Wanda Landowska, the harpsichordist who Concert Champêtre was written for

Wanda Landowska

Francis Poulenc first met Wanda Landowska at a private performance of Falla’s El Retablo de Maese Pedro in June 1923. On that occasion, Landowska requested concertos from both composers, and Falla’s effort premiered on 5 November 1926 in Barcelona. Poulenc, on the other hand was inspired to write “a rustic concerto,” only when he visited Landowska in her country home in Saint-Leu-la-Forêt, a place where Rousseau and Diderot once strolled, and where Couperin had lived.

Francis Poulenc and Wanda Landowska discussing the Concert Champêtre

Francis Poulenc and Wanda Landowska

Poulenc explained, “I wrote the Concert champêtre between October 1927 and September 1928, or rather made a first version of it.
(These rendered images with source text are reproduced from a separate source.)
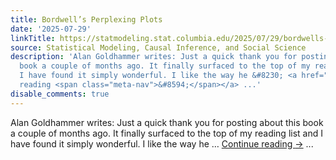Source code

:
 ```yaml
---
title: Bordwell’s Perplexing Plots
date: '2025-07-29'
linkTitle: https://statmodeling.stat.columbia.edu/2025/07/29/bordwells-perplexing-plots/
source: Statistical Modeling, Causal Inference, and Social Science
description: 'Alan Goldhammer writes: Just a quick thank you for posting about this
  book a couple of months ago. It finally surfaced to the top of my reading list and
  I have found it simply wonderful. I like the way he &#8230; <a href="https://statmodeling.stat.columbia.edu/2025/07/29/bordwells-perplexing-plots/">Continue
  reading <span class="meta-nav">&#8594;</span></a> ...'
disable_comments: true
---
```

Alan Goldhammer writes: Just a quick thank you for posting about this book a couple of months ago. It finally surfaced to the top of my reading list and I have found it simply wonderful. I like the way he &#8230; <a href="https://statmodeling.stat.columbia.edu/2025/07/29/bordwells-perplexing-plots/">Continue reading <span class="meta-nav">&#8594;</span></a> ...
You know what an amazing artist Wanda Landowska is. The way in which she’s revived the harpsichord, or renovated it if you prefer, is simply miraculous. I worked with her on the first version of the work, and we went through it bar by bar, note by note.” Landowska discussed this early version with Koussevitzky, who was interested in a Boston premiere. However, Poulenc missed all initial deadlines, and his sister started to spread the news that Landowska would premiere the concerto at Salle Pleyel in Paris in June 1928.

Salle Pleyel

Salle Pleyel

That date came and went, as Landowska wanted to see Poulenc to clarify scoring and the choice of orchestral instruments. It was further delayed when Landowska was diagnosed with appendicitis and underwent surgery in October 1928. Finally, a private performance took place at Saint-Leu in the spring of 1929, with Poulenc playing the orchestral accompaniment on the piano.

Saint-Leu, where the Concert Champêtre was premiered


Milhaud, apparently disliked the piece, and once it was publically premiered on 3 May 1929 at the Salle Pleyel in Paris, he wrote, “the premiere has gone very well [with the Orchestre Symphonique de Paris conducted by Pierre Monteux] and the first movement was fine; but the rest of the work was boring.” Poulenc wrote, “Most of all, I wanted to use the harpsichord in a manner that was both French, modern, and did not sound like a pastiche. I wanted to prove that the harpsichord was not an obsolete, inefficient instrument of merely historical interest…” Concert champêtre surely made a stunning contrast that evening, as the program also included Schumann’s Symphony No. 4, Brahms’ Hayden Variations, and Liszt’s Les Préludes.